Rönesans Avrupa tarihinde oldukça önemli bir dönemi,
Reformasyon ise oldukça önemli bir olayı ifade eder. Rönesans yeniden doğuş
anlamına gelir ki Avrupa’nın Katolik Kilisesi otoritesi altında geçen
Ortaçağ’ının ardından küllerinden yeniden doğuşunu ve bağımsızlık ruhuna
yeniden kavuşmasını ima eder. İtalya, Rönesans’ın doğum yeridir ve İtalya’da
Antik Yunan ve Latin edebiyatı ile felsefelerinin yeniden keşfiyle, hümanizmin
ve hümanist eğitim idealinin ortaya çıkmasıyla birlikte, etkisi İtalya
sınırlarını aşarak Avrupa’nın dört bir yanına yayılmıştır.
Reform ya da Reformasyon ise Avrupa tarihinde etkisi
büyük olan bir olay olarak, dinde yenileşme hareketini ifade eder ve Avrupa
dini yaşantısında derin bir ayrılığın yaşanmasını simgeler.
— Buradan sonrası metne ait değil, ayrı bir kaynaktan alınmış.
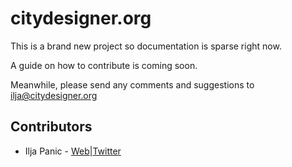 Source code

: # citydesigner.org

This is a brand new project so documentation is sparse right now.

A guide on how to contribute is coming soon.

Meanwhile, please send any comments and suggestions to [ilja@citydesigner.org](mailto:ilja@citydesigner.org)




## Contributors

- Ilja Panic - [Web](http://iljapanic.me)|[Twitter](http//twitter.com/iljapanic)
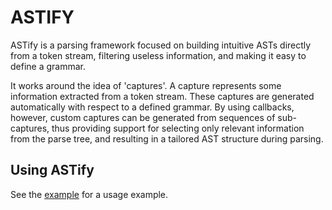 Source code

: 
# ASTIFY

ASTify is a parsing framework focused on building intuitive ASTs directly from a token stream, filtering useless information, and making it easy to define a grammar.

It works around the idea of 'captures'. A capture represents some information extracted from a token stream. These captures are generated automatically with respect to a defined grammar.
By using callbacks, however, custom captures can be generated from sequences of sub-captures, thus providing support for selecting only relevant information from the parse tree, and resulting in a tailored AST structure during parsing.

## Using ASTify

See the [example](example) for a usage example.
Avrupa uluslarının
ve Katolik Kilisesi’nin ikiye bölünmesiyle sonuçlanan Reformasyon, Protestanlık
mezhebinin doğmasıyla karakterize edilir. Reform, köhne bir zihniyetin esir
aldığı dini yaşantıya yeniden bir şekil verme, onu yeniden dizayn etme
hareketidir. Reformasyon, Rönesans dönemindeki dini, ahlaki ve entelektüel
anlamda yaşanan gelişmelerin sonucunda gerçekleşen bir olay olsa da, yine de bu
gelişmelerin yansımaları aynı şekilde gerçekleşmemiştir.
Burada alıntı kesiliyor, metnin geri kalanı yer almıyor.